Tanker team: The crew of Python 62

  • Published
  • By Airman 1st Class Alan Ricker
  • 22nd Air Refueling Wing Public Affairs
“I was sitting in the boom operator station in the cockpit,” said Airman 1st Class Hannah Clarke, 349th Air Refueling Squadron boom operator. “Everything was normal until we rotated and I heard the pilots call out the high exhaust gas temperature. I went to look and saw the high EGT in the upper 900’s while climbing.”

High exhaust gas temperatures are expected to raise to 880 degrees Celsius at the highest during deployments in the desert, and on a late afternoon on June 7 at Al Udeid Air Base, Qatar, the crew of Python 62 were challenged to act quickly as a team. A high EGT could cause damage, fire and shut down of an engine.

“Anything above [880 degrees] and the crew starts to worry,” said Clarke. “Never imagined we’d have an EGT of 1070.”

The initial EGT of 1070 degrees was recognized by Capt. Michael Gargano, 349th ARS KC-135 Stratotanker aircraft commander. He notified Capt. Garret Dean, 350th ARS KC-135 pilot, who was in control of the aircraft during takeoff.

“Shortly after takeoff, the number one engine, the left most engine, indicated a severe over heated condition requiring it to be shut down,” said Gargano. “[This] created large asymmetric aerodynamic forces on the aircraft and reduced available thrust during one of the most critical phases of flight.”

Gargano explained that Clarke was involved within the first seconds of the in-flight emergency.

“We continued climbing and once we got to a safe altitude they shut down the number one [engine],” said Clarke. “I volunteered to go back and examine the engine for any indications of smoke or abnormalities.”

The crew of Python 62 made a request to proceed to dump fuel from the KC-135 to bring it to a safe landing weight, while in flight with three engines.

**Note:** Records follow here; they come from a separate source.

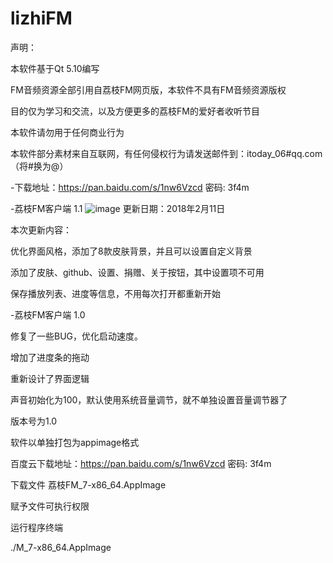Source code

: # lizhiFM

声明：

本软件基于Qt 5.10编写

FM音频资源全部引用自荔枝FM网页版，本软件不具有FM音频资源版权

目的仅为学习和交流，以及方便更多的荔枝FM的爱好者收听节目

本软件请勿用于任何商业行为

本软件部分素材来自互联网，有任何侵权行为请发送邮件到：itoday_06#qq.com （将#换为@）

-下载地址：https://pan.baidu.com/s/1nw6Vzcd 密码: 3f4m


-荔枝FM客户端 1.1
![image](https://github.com/gcmwhite/lizhiFM/blob/master/printscreen/2018-02-12%2013-33-33%E5%B1%8F%E5%B9%95%E6%88%AA%E5%9B%BE.png)
更新日期：2018年2月11日

本次更新内容：

优化界面风格，添加了8款皮肤背景，并且可以设置自定义背景

添加了皮肤、github、设置、捐赠、关于按钮，其中设置项不可用

保存播放列表、进度等信息，不用每次打开都重新开始


-荔枝FM客户端 1.0

修复了一些BUG，优化启动速度。

增加了进度条的拖动

重新设计了界面逻辑

声音初始化为100，默认使用系统音量调节，就不单独设置音量调节器了

版本号为1.0

软件以单独打包为appimage格式

百度云下载地址：https://pan.baidu.com/s/1nw6Vzcd 密码: 3f4m

下载文件 荔枝FM_7-x86_64.AppImage

赋予文件可执行权限

运行程序终端

./M_7-x86_64.AppImage



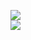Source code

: [![](https://img.shields.io/badge/Made%20With-Github%20Spray-lightgrey.svg?style=for-the-badge&logo=github)](https://github.com/Annihil/github-spray#28540)  
[![](https://i.imgur.com/2DrTn0Z.gif)](https://github.com/Annihil/github-spray)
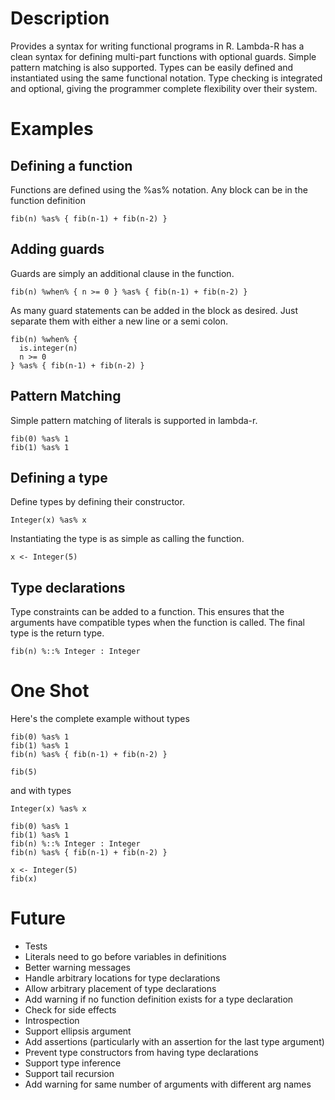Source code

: Description
===========
Provides a syntax for writing functional programs in R. Lambda-R has a clean
syntax for defining multi-part functions with optional guards. Simple pattern
matching is also supported. Types can be
easily defined and instantiated using the same functional notation. Type 
checking is integrated and optional, giving the programmer complete flexibility
over their system.

Examples
========
Defining a function
-------------------
Functions are defined using the %as% notation. Any block can be in the 
function definition

    fib(n) %as% { fib(n-1) + fib(n-2) }

Adding guards
-------------
Guards are simply an additional clause in the function.

    fib(n) %when% { n >= 0 } %as% { fib(n-1) + fib(n-2) }

As many guard statements can be added in the block as desired. Just separate
them with either a new line or a semi colon.

    fib(n) %when% {
      is.integer(n)
      n >= 0
    } %as% { fib(n-1) + fib(n-2) }

Pattern Matching
----------------
Simple pattern matching of literals is supported in lambda-r.

    fib(0) %as% 1
    fib(1) %as% 1

Defining a type
---------------
Define types by defining their constructor.

    Integer(x) %as% x

Instantiating the type is as simple as calling the function.

    x <- Integer(5)

Type declarations
-----------------
Type constraints can be added to a function. This ensures that the arguments
have compatible types when the function is called. The final type is the
return type.

    fib(n) %::% Integer : Integer

One Shot
========
Here's the complete example without types

    fib(0) %as% 1
    fib(1) %as% 1
    fib(n) %as% { fib(n-1) + fib(n-2) }

    fib(5)

and with types

    Integer(x) %as% x
     
    fib(0) %as% 1
    fib(1) %as% 1
    fib(n) %::% Integer : Integer
    fib(n) %as% { fib(n-1) + fib(n-2) }

    x <- Integer(5)
    fib(x)

Future
======
+ Tests
+ Literals need to go before variables in definitions
+ Better warning messages
+ Handle arbitrary locations for type declarations
+ Allow arbitrary placement of type declarations
+ Add warning if no function definition exists for a type declaration
+ Check for side effects
+ Introspection
+ Support ellipsis argument
+ Add assertions (particularly with an assertion for the last type argument)
+ Prevent type constructors from having type declarations
+ Support type inference
+ Support tail recursion
+ Add warning for same number of arguments with different arg names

“Due to the combat fuel weight of the aircraft, after securing the engine and completing checklists, the crew was forced to dump fuel,” said Gargano. “It was to get the aircraft light enough to land, and it required additional checklists and crew coordination.”

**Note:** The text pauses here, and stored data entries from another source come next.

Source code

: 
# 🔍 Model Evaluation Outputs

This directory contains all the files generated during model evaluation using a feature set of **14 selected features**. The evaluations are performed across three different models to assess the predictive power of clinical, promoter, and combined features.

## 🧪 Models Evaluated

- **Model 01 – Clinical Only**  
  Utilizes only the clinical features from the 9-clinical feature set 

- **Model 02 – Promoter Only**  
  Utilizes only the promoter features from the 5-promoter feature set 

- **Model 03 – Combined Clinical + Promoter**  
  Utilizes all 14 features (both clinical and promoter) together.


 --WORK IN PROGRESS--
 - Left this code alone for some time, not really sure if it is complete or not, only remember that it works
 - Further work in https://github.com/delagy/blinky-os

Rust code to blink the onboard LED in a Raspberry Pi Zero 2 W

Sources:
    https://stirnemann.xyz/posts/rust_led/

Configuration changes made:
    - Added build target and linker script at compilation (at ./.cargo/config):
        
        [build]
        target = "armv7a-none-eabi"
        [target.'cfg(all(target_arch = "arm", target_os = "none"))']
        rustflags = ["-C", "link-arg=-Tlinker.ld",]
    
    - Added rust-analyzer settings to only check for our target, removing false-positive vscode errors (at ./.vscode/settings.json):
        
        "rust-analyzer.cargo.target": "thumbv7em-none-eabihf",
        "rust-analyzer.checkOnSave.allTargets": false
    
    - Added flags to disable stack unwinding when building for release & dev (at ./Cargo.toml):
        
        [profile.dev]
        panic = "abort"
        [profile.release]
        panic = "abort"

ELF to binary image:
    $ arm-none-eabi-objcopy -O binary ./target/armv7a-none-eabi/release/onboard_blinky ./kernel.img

Clarke said she headed towards the back of the KC-135 and laid in the boom seat to ensure the fuel was being released properly through the boom nozzle. After the flow of fuel was stopped, the KC-135’s weight was adjusted to just under 225,000 pounds. This allowed the aircrew to adjust the aircrafts gross weight for safe landing. Each crewmember had an important task during the in-flight emergency.

Capt. Jonathan Stevens, 350th ARS navigator, served as a communicator during the emergency and ensured all procedures and checklists were completed.

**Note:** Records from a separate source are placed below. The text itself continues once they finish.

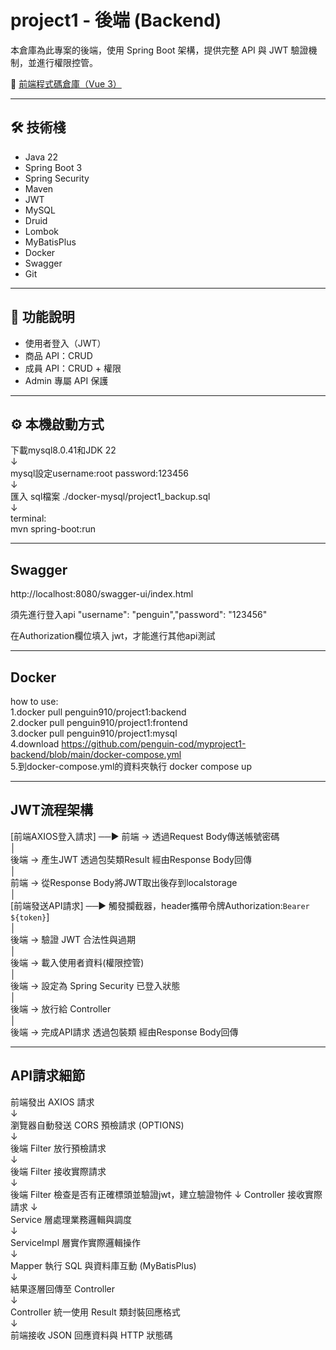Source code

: # project1 - 後端 (Backend)

本倉庫為此專案的後端，使用 Spring Boot 架構，提供完整 API 與 JWT 驗證機制，並進行權限控管。

🔗 [前端程式碼倉庫（Vue 3）](https://github.com/penguin-cod/myproject1-frontend)

---

## 🛠 技術棧

- Java 22
- Spring Boot 3
- Spring Security
- Maven
- JWT
- MySQL
- Druid
- Lombok
- MyBatisPlus
- Docker
- Swagger
- Git

---

## 📘 功能說明

- 使用者登入（JWT）
- 商品 API：CRUD
- 成員 API：CRUD + 權限
- Admin 專屬 API 保護

---

## ⚙️ 本機啟動方式

下載mysql8.0.41和JDK 22   
        ↓  
mysql設定username:root password:123456  
        ↓  
匯入 sql檔案 ./docker-mysql/project1_backup.sql  
        ↓  
terminal:  
mvn spring-boot:run  

---

## Swagger
http://localhost:8080/swagger-ui/index.html

須先進行登入api "username": "penguin","password": "123456"
     
在Authorization欄位填入 jwt，才能進行其他api測試

---

## Docker

how to use:  
1.docker pull penguin910/project1:backend  
2.docker pull penguin910/project1:frontend  
3.docker pull penguin910/project1:mysql  
4.download https://github.com/penguin-cod/myproject1-backend/blob/main/docker-compose.yml  
5.到docker-compose.yml的資料夾執行 docker compose up  

---

## JWT流程架構

[前端AXIOS登入請求] ──▶ 前端 → 透過Request Body傳送帳號密碼  
                         │  
                      後端 → 產生JWT 透過包奘類Result 經由Response Body回傳  
                         │  
                      前端 → 從Response Body將JWT取出後存到localstorage  
                         │  
[前端發送API請求] ──▶ 觸發攔截器，header攜帶令牌Authorization:`Bearer ${token}`]  
                                   │  
                            後端 → 驗證 JWT 合法性與過期  
                                   │  
                            後端 → 載入使用者資料(權限控管)  
                                   │  
                            後端 → 設定為 Spring Security 已登入狀態  
                                   │  
                            後端 → 放行給 Controller  
                                   │  
                            後端 → 完成API請求 透過包裝類 經由Response Body回傳  

---

## API請求細節

前端發出 AXIOS 請求  
        ↓  
瀏覽器自動發送 CORS 預檢請求 (OPTIONS)  
        ↓  
後端 Filter 放行預檢請求  
        ↓  
後端 Filter 接收實際請求  
        ↓  
後端 Filter 檢查是否有正確標頭並驗證jwt，建立驗證物件
        ↓
Controller 接收實際請求
        ↓    
Service 層處理業務邏輯與調度  
        ↓  
ServiceImpl 層實作實際邏輯操作  
        ↓  
Mapper 執行 SQL 與資料庫互動 (MyBatisPlus)  
        ↓  
結果逐層回傳至 Controller  
        ↓  
Controller 統一使用 Result 類封裝回應格式  
        ↓  
前端接收 JSON 回應資料與 HTTP 狀態碼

Clarke explained that it is important to be a proactive crewmember.

“While the pilot team was tasked with flying the aircraft and executing checklists, [A1C Clarke] actively took charge of her responsibilities and visually checked the engine from the cargo compartment, ensuring no visible damage or fire was present,” said Gargano. “She knew her responsibilities and did not have to wait to be told to execute those actions. Without her calm and collected response, she could have easily turned into a distraction for the rest of the crew, making a bad situation potentially worse.”

The aircrew’s quick communication and response to the emergency allowed Gargano to successfully land at Al Udeid AB while using three-engines.

“Despite the [desert] heat and the stress that came with it, the entire crew worked seamlessly together, displaying textbook crew resource management,” continued Gargano. “Everyone on board did an outstanding job mitigating the emergency and safely recovering the aircraft.”

The crew of Python 62 were able to work as a team to safely land without any harm to themselves or the 52 million dollar aircraft.

“Safety and emergency procedure training begins day one at pilot, navigator and boom operator training,” said Gargano. “In addition to the numerous emergency situations, we practice in our simulator and in the aircraft on training missions, regular conversation with other aircrew about lessons learned on flights and specific table-top emergency procedure discussions all help to grow experience across the fleet.”